Averaging down with leveraged ETFs?

Discussion in 'ETFs' started by crgarcia, Sep 11, 2009.

  1. What you think of this strategy?

    Market goes down 10% (or 15%): 1x ETF (SPY, DIA)
    Market goes down 20% (or 30%): 2x ETF (SSO, DDM)
    Market goes down 30% (or 45%): 3x ETF (BGU)

    Since market needs to go down 50% or 33.33% in one day (it can't because of futures daily trading limits) you are blowup protected.

    Yet, you can still wath your account fluctuate down (temporarily) a lot.
  2. You have the "mechanics" of levered ETF's wrong. Do some more research. They're not designed to work that way at all & your plan would fall apart.
  3. yes these ETF's are crap for multi day hold unless the market trends very strongly, look at their charts vs underlying, averaging down would kill you. They are designed for daytraders and to hedge a decline over a couple of days.
  4. lindq


    From the march lows until now, the SPY has gained about 50%, from roughly 69 to 104.

    SSO in the same timeframe has moved from 14 to 33.

    You do the math.

    If you are betting on the long side in the overall market with an ETF, SSO is a decent instrument, especially when you consider that you need to tie up less capital to take the ride.

    IMO, what the market needs - and I'm surprised it hasn't been developed - is a mini/mini futures contract. About half the leverage of an E-mini, to permit greater flexbility in trading.
  5. Fractional Futures is a great idea!

    CME has rolled out e-micro's on 6 currency futures. $1 RT trading cost 1/10 the big contract.

    Problem is it doesn't trade the volume and price does not always track the big contract.

  6. But what of the fact it was at 100+ a couple of years ago? If he were averaging down, the "recovery" is very, very slow. These leveraged etf's are very trick to calculate for swing/long term.

  7. Hell yes, my friend. I saw an ad for a "mini ES" that was 1/10 of an ES. So basically US$1.25 per tick. Unfortunately, it was only available at an Australian brokerage and they won't accept US customers. I did an online chat with them and the first thing the guy said was "we don't accept US customers" (he noticed my IP address).

    Oh well. I would be ALL OVER a mini ES.

    Oh, and yeah, the huge spreads and non-existent volume on the e-micro currencies make them untradeable. Maybe over time they will get better.
  8. Hester


    Any long term strategy with 3X or even 2X leveraged etfs on the long side is a recipe for disastor. You just cannot over look the price decay. Do some research.

    If you want to hold this for a couple of months, you could get away with it I suppose. But, if you are a long term investor, and I think you are, then you will slowly underperform what the etf is theoretically supposed to. Especially in a volatile market. By long term investor I mean 12-36 months or possibly more.
  9. joe4422


    Kind of off the subject, has anyone ever shorted FAS and FAZ at the same time and just held them for a few months?

    Seems like the scam of the century.
  10. Hester


    Yes.
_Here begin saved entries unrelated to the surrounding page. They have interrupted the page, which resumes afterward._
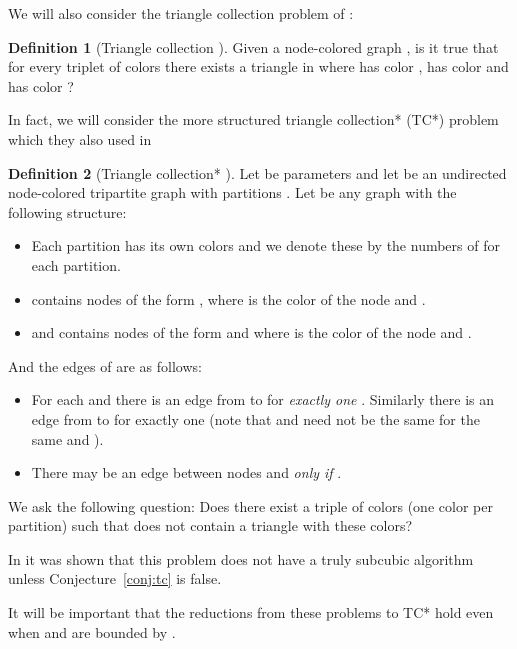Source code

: \documentclass[a4paper,11pt]{article}
\theoremstyle{definition}
\newtheorem{definition}{Definition}
\begin{document}
We will also consider the triangle collection problem of \cite{AbboudVY15}:

\begin{definition}[Triangle collection \cite{AbboudVY15}]
    Given a node-colored graph , is it true that for every triplet of colors
     there exists a triangle  in  where  has color ,
     has color  and  has color ?
\end{definition}

In fact, we will consider the more structured triangle collection* (TC*)
problem which they also used in \cite{AbboudVY15}

\begin{definition}[Triangle collection* \cite{AbboudVY15}]
    Let  be parameters and let  be an undirected node-colored
    tripartite graph with partitions . Let  be any graph with the
    following structure:
    \begin{itemize}
        \item Each partition has its own  colors and we denote these by the
            numbers of  for each partition.
        \item  contains nodes of the form , where  is the
            color of the node and .
        \item  and  contains nodes of the form  and
             where  is the color of the node and .
    \end{itemize}
    And the edges of  are as follows:
    \begin{itemize}
        \item For each  and  there is an edge from
             to  for \emph{exactly one} . Similarly
            there is an edge from  to  for exactly one 
            (note that  and  need not be the same for the same  and
            ).
        \item There may be an edge between nodes  and
             \emph{only if} .
    \end{itemize}
    We ask the following question: Does there exist a triple of colors (one
    color per partition) such that  does not contain a triangle with these
    colors?
\end{definition}

In \cite{AbboudVY15} it was shown that this problem does not have a truly
subcubic algorithm unless Conjecture~\ref{conj:tc} is false.

It will be important that the reductions from these problems to TC* hold even
when  and  are bounded by .
\end{document}
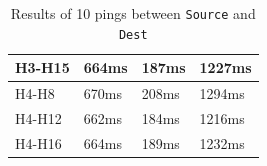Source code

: \documentclass[a4paper, 11pt, oneside]{article}
\begin{document}
\begin{table}[H]
\begin{table}[H]
\begin{tabular}{|l|l|l|l|}
    H3-H15                                      & 664ms                              & 187ms                              & 1227ms                                 \\ \hline
    H4-H8                                    & 670ms                              & 208ms                              & 1294ms                                 \\ \hline
    H4-H12                                     & 662ms                              & 184ms                              & 1216ms                                 \\ \hline
    H4-H16                                     & 664ms                              & 189ms                              & 1232ms                                 \\ \hline
    \end{tabular}
    \caption{Results of 10 pings between \texttt{Source} and \texttt{Dest}}
    \label{table:VLANs_pings}
    \end{table}


\end{table}
\end{document}
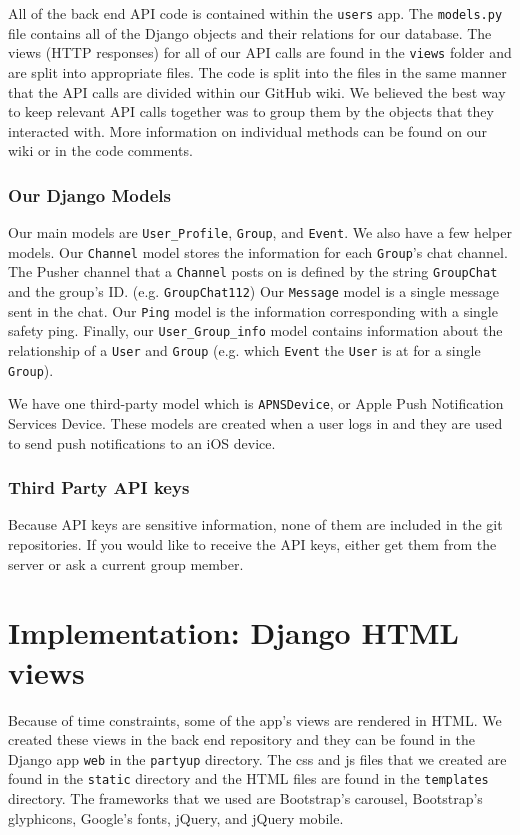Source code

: \documentclass[12pt]{article}
\begin{document}
All of the back end API code is contained within the \texttt{users} app.
The \texttt{models.py} file contains all of the Django objects and their relations for our database. 
The views (HTTP responses) for all of our API calls are found in the \texttt{views} folder and are split into appropriate files.
The code is split into the files in the same manner that the API calls are divided within our GitHub wiki. 
We believed the best way to keep relevant API calls together was to group them by the objects that they interacted with. 
More information on individual methods can be found on our wiki or in the code comments.

\subsubsection{Our Django Models}

Our main models are \texttt{User\_Profile}, \texttt{Group}, and \texttt{Event}. 
We also have a few helper models. 
Our \texttt{Channel} model stores the information for each \texttt{Group}'s chat channel. 
The Pusher channel that a \texttt{Channel} posts on is defined by the string \texttt{GroupChat} and the group's ID. (e.g. \texttt{GroupChat112}) 
Our \texttt{Message} model is a single message sent in the chat. 
Our \texttt{Ping} model is the information corresponding with a single safety ping. 
Finally, our \texttt{User\_Group\_info} model contains information about the relationship of a \texttt{User} and \texttt{Group} (e.g. which \texttt{Event} the \texttt{User} is at for a single \texttt{Group}).

We have one third-party model which is \texttt{APNSDevice}, or Apple Push Notification Services Device. 
These models are created when a user logs in and they are used to send push notifications to an iOS device.

\subsubsection{Third Party API keys}

Because API keys are sensitive information, none of them are included in the git repositories. 
If you would like to receive the API keys, either get them from the server or ask a current group member.

\section{Implementation: Django HTML views}

Because of time constraints, some of the app's views are rendered in HTML. We created these views in the back end repository and they can be found in the Django app \texttt{web} in the \texttt{partyup} directory. The css and js files that we created are found in the  \texttt{static} directory and the HTML files are found in the  \texttt{templates} directory. The frameworks that we used are Bootstrap's carousel, Bootstrap's glyphicons, Google's fonts, jQuery, and jQuery mobile. 
\end{document}
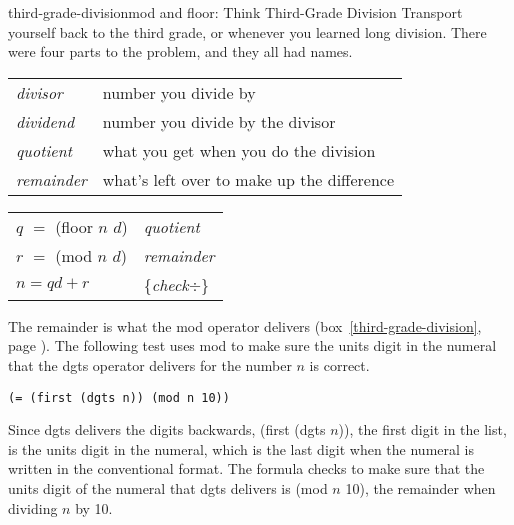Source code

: \begin{aside}{third-grade-division}{\textsf{mod} and \textsf{floor}: Think Third-Grade Division}
Transport yourself back to the third grade,
or whenever you learned long division.
There were four parts to the problem, and they all had names.

\begin{tabular}{ll}
\emph{divisor}   & number you divide by \\
\emph{dividend}  & number you divide by the divisor \\
\emph{quotient}  & what you get when you do the division \\
\emph{remainder} & what's left over to make up the difference
\end{tabular}
\begin{center}
\begin{tabular}{ll}
$q$ $=$ \textsf{(floor $n$ $d$)} & \emph{quotient}  \\
$r$ $=$ \textsf{(mod $n$ $d$)}   & \emph{remainder} \\
$n = qd + r$            & \{\emph{check}$\div$\} \\
\end{tabular}
\end{center}
\end{aside}

The remainder is
what the \textsf{mod} operator delivers
(box~\ref{third-grade-division}, page \pageref{third-grade-division}).
The following test uses \textsf{mod} to make sure the units digit in the numeral
that the \textsf{dgts} operator delivers for the number $n$ is correct.
\begin{code}
\begin{verbatim}
(= (first (dgts n)) (mod n 10))
\end{verbatim}
\end{code}

Since \textsf{dgts} delivers the digits backwards,
\textsf{(first (dgts $n$))}, the first digit in the list,
is the units digit in the numeral, which is the last digit
when the numeral is written in the conventional format.
The formula checks to make sure that
the units digit of the numeral that
\textsf{dgts} delivers is \textsf{(mod $n$ 10)},
the remainder when dividing $n$ by 10.

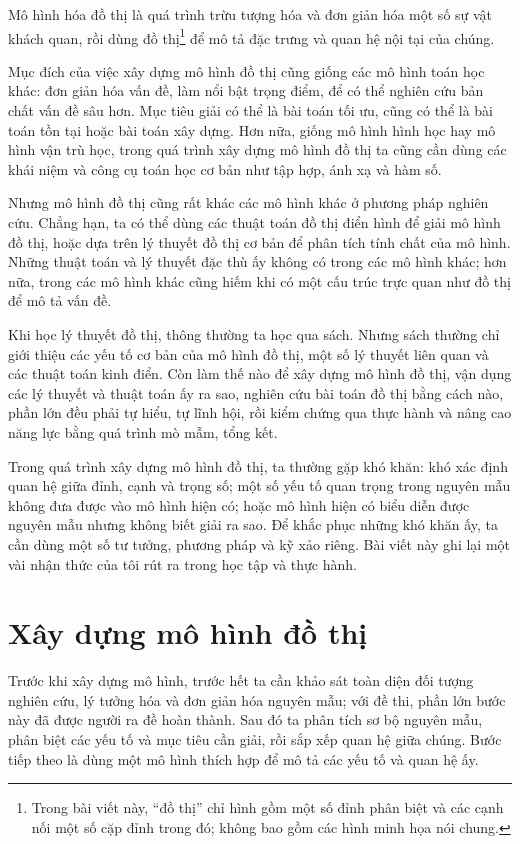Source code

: \documentclass[11pt]{article}
\begin{document}
Mô hình hóa đồ thị là quá trình trừu tượng hóa và đơn giản hóa một số sự vật
khách quan, rồi dùng đồ thị\footnote{Trong bài viết này, ``đồ thị'' chỉ hình
gồm một số đỉnh phân biệt và các cạnh nối một số cặp đỉnh trong đó; không bao
gồm các hình minh họa nói chung.} để mô tả đặc trưng và quan hệ nội tại của
chúng.

Mục đích của việc xây dựng mô hình đồ thị cũng giống các mô hình toán học
khác: đơn giản hóa vấn đề, làm nổi bật trọng điểm, để có thể nghiên cứu bản
chất vấn đề sâu hơn. Mục tiêu giải có thể là bài toán tối ưu, cũng có thể là
bài toán tồn tại hoặc bài toán xây dựng. Hơn nữa, giống mô hình hình học hay
mô hình vận trù học, trong quá trình xây dựng mô hình đồ thị ta cũng cần dùng
các khái niệm và công cụ toán học cơ bản như tập hợp, ánh xạ và hàm số.

Nhưng mô hình đồ thị cũng rất khác các mô hình khác ở phương pháp nghiên cứu.
Chẳng hạn, ta có thể dùng các thuật toán đồ thị điển hình để giải mô hình đồ
thị, hoặc dựa trên lý thuyết đồ thị cơ bản để phân tích tính chất của mô
hình. Những thuật toán và lý thuyết đặc thù ấy không có trong các mô hình
khác; hơn nữa, trong các mô hình khác cũng hiếm khi có một cấu trúc trực quan
như đồ thị để mô tả vấn đề.

Khi học lý thuyết đồ thị, thông thường ta học qua sách. Nhưng sách thường chỉ
giới thiệu các yếu tố cơ bản của mô hình đồ thị, một số lý thuyết liên quan
và các thuật toán kinh điển. Còn làm thế nào để xây dựng mô hình đồ thị, vận
dụng các lý thuyết và thuật toán ấy ra sao, nghiên cứu bài toán đồ thị bằng
cách nào, phần lớn đều phải tự hiểu, tự lĩnh hội, rồi kiểm chứng qua thực
hành và nâng cao năng lực bằng quá trình mò mẫm, tổng kết.

Trong quá trình xây dựng mô hình đồ thị, ta thường gặp khó khăn: khó xác định
quan hệ giữa đỉnh, cạnh và trọng số; một số yếu tố quan trọng trong nguyên
mẫu không đưa được vào mô hình hiện có; hoặc mô hình hiện có biểu diễn được
nguyên mẫu nhưng không biết giải ra sao. Để khắc phục những khó khăn ấy, ta
cần dùng một số tư tưởng, phương pháp và kỹ xảo riêng. Bài viết này ghi lại
một vài nhận thức của tôi rút ra trong học tập và thực hành.

\section{Xây dựng mô hình đồ thị}

Trước khi xây dựng mô hình, trước hết ta cần khảo sát toàn diện đối tượng
nghiên cứu, lý tưởng hóa và đơn giản hóa nguyên mẫu; với đề thi, phần lớn
bước này đã được người ra đề hoàn thành. Sau đó ta phân tích sơ bộ nguyên
mẫu, phân biệt các yếu tố và mục tiêu cần giải, rồi sắp xếp quan hệ giữa
chúng. Bước tiếp theo là dùng một mô hình thích hợp để mô tả các yếu tố và
quan hệ ấy.
\end{document}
This is a topic that I don't often find, but is logical. Look at long term charts of a 3X leveraged bear and bull etf and you'll find that this strategy would have made some serious money. Usually either the bear or bull gets hammered and the other one kind of just stays flat.

    However, There is one big problem with this strategy. If there is a huge move in the market, one of these etfs could easily double or triple in no time at all. Say another credit crisis or some black swan comes about, and the market unexpectadly crashes. The 3X bear position would destroy this trade and you would most likely have to cut your losses befor you get a margin call. That makes this trade dangerous

    To avoid the risk of a margin call after one of these doubles or triples, you could buy leap puts so all you could lose is the premium paid. However, the amount that you lose to time decay would probably outpace the price decay experienced by the etfs.

    So the only option I see is to buy bear put and call spreads using leaps. This way you can get as theta neutral as possible, and don't risk a margin call from a black swan event. However, this means you will have to guess how much these things will decay in two or three years (life of the leaps). You need to at least buy spreads where the payoff is you double your money or more. This way if one etf does not decrease because of some reason, the gains from the other will offset. To do this you will have to position this spread to where the breakeven and maximum profit is well below where the etf is currently at.

    So as you can see, there is no free lunch here.